**Work request:**
Copy every line of the entries that includes the word "lookups".

(Records from a data collection)
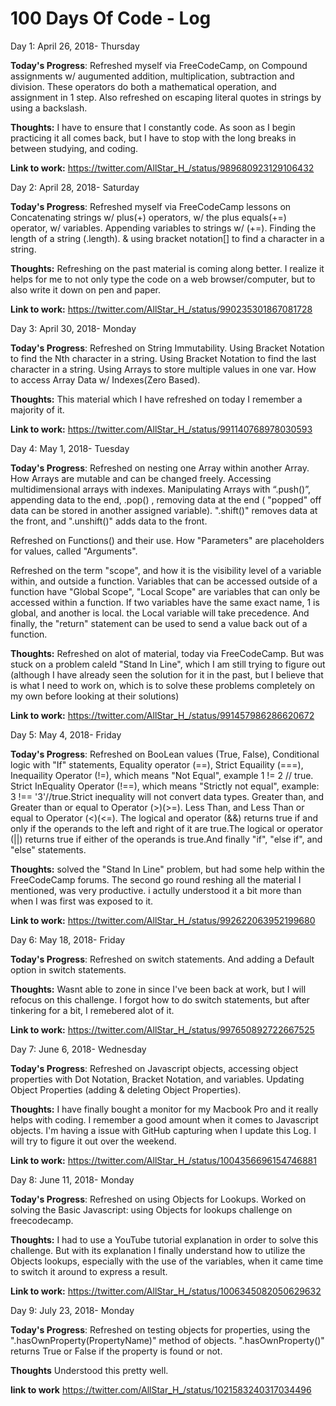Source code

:# 100 Days Of Code - Log

Day 1: April 26, 2018- Thursday 

**Today's Progress**: Refreshed myself via FreeCodeCamp, on Compound assignments w/ augumented addition, multiplication, subtraction and division. These operators do both a mathematical operation, and assignment in 1 step. Also refreshed on escaping literal quotes in strings by using a backslash. 

**Thoughts:** I have to ensure that I constantly code. As soon as I begin practicing it all comes back, but I have to stop with the long breaks in between studying, and coding. 

**Link to work:** https://twitter.com/AllStar_H_/status/989680923129106432

Day 2: April 28, 2018- Saturday 

**Today's Progress**: Refreshed myself via FreeCodeCamp lessons on Concatenating strings w/ plus(+) operators, w/ the plus equals(+=) operator, w/ variables. Appending variables to strings w/ (+=). Finding the length of a string (.length). & using bracket notation[] to find a character in a string.

**Thoughts:** Refreshing on the past material is coming along better. I realize it helps for me to not only type the code on a web browser/computer, but to also write it down on pen and paper. 

**Link to work:** https://twitter.com/AllStar_H_/status/990235301867081728

Day 3: April 30, 2018- Monday 

**Today's Progress**: Refreshed on String Immutability. Using Bracket Notation to find the Nth character in a string. Using Bracket Notation to find the last character in a string. Using Arrays to store multiple values in one var. How to access Array Data w/ Indexes(Zero Based).

**Thoughts:** This material which I have refreshed on today I remember a majority of it.  

**Link to work:** https://twitter.com/AllStar_H_/status/991140768978030593

Day 4: May 1, 2018- Tuesday  

**Today's Progress**: Refreshed on nesting one Array within another Array. How Arrays are mutable and can be changed freely. Accessing multidimensional arrays with indexes. Manipulating Arrays with “.push()”, appending data to the end, .pop() , removing data at the end ( "popped" off data can be stored in another assigned variable). ".shift()" removes data at the front, and ".unshift()" adds data to the front. 

Refreshed on Functions() and their use. How "Parameters" are placeholders for values, called "Arguments". 
 
Refreshed on the term "scope", and how it is the visibility level of a variable within, and outside a function. Variables    that can be accessed outside of a function have "Global Scope", "Local Scope" are variables that can only be accessed     within a function. If two variables have the same exact name, 1 is global, and another is local. the Local variable will take precedence. And finally, the "return" statement can be used to send a value back out of a function.  

**Thoughts:** Refreshed on alot of material, today via FreeCodeCamp. But was stuck on a problem caleld "Stand In Line", which I am still trying to figure out (although I have already seen the solution for it in the past, but I believe that is what I need to work on, which is to solve these problems completely on my own before looking at their solutions)

**Link to work:** https://twitter.com/AllStar_H_/status/991457986286620672

Day 5: May 4, 2018- Friday  

**Today's Progress**: Refreshed on BooLean values (True, False), Conditional logic with "If" statements, Equality operator (==), Strict Equaility (===), Inequaility Operator (!=), which means "Not Equal", example  1 != 2 // true. Strict InEquality Operator (!==), which means "Strictly not equal", example: 3 !== '3'//true.Strict inequality will not convert data types. Greater than, and Greater than or equal to Operator (>)(>=). Less Than, and Less Than or equal to Operator (<)(<=). The logical and operator (&&) returns true if and only if the operands to the left and right of it are true.The logical or operator (||) returns true if either of the operands is true.And finally "if", "else if", and "else" statements. 

**Thoughts:** solved the "Stand In Line" problem, but had some help within the FreeCodeCamp forums. The second go round reshing all the material I mentioned, was very productive. i actully understood it a bit more than when I was first was exposed to it. 

**Link to work:** https://twitter.com/AllStar_H_/status/992622063952199680

Day 6: May 18, 2018- Friday 

**Today's Progress**: Refreshed on switch statements. And adding a Default option in switch statements. 

**Thoughts:** Wasnt able to zone in since I've been back at work, but I will refocus on this challenge. I forgot how to do switch statements, but after tinkering for a bit, I remebered alot of it. 

**Link to work:** https://twitter.com/AllStar_H_/status/997650892722667525

Day 7: June 6, 2018- Wednesday 

**Today's Progress**: Refreshed on Javascript objects, accessing object properties with Dot Notation, Bracket Notation, and variables. Updating Object Properties (adding & deleting Object Properties).

**Thoughts:** I have finally bought a monitor for my Macbook Pro and it really helps with coding. I remember a good amount when it comes to Javascript objects. I'm having a issue with GitHub capturing when I update this Log. I will try to figure it out over the weekend. 

**Link to work:** https://twitter.com/AllStar_H_/status/1004356696154746881

Day 8: June 11, 2018- Monday 

**Today's Progress**: Refreshed on using Objects for Lookups. Worked on solving the Basic Javascript: using Objects for lookups challenge on freecodecamp.

**Thoughts:** I had to use a YouTube tutorial explanation in order to solve this challenge. But with its explanation I finally understand how to utilize the Objects lookups, especially with the use of the variables, when it came time to switch it around to express a result.

**Link to work:** https://twitter.com/AllStar_H_/status/1006345082050629632

Day 9: July 23, 2018- Monday 

**Today's Progress**: Refreshed on testing objects for properties, using the ".hasOwnProperty(PropertyName)" method of objects. ".hasOwnProperty()" returns True or False if the property is found or not.

**Thoughts** Understood this pretty well. 

**link to work** https://twitter.com/AllStar_H_/status/1021583240317034496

**Result of this exercise:**
**Today's Progress**: Refreshed on using Objects for Lookups. Worked on solving the Basic Javascript: using Objects for lookups challenge on freecodecamp.
**Thoughts:** I had to use a YouTube tutorial explanation in order to solve this challenge. But with its explanation I finally understand how to utilize the Objects lookups, especially with the use of the variables, when it came time to switch it around to express a result.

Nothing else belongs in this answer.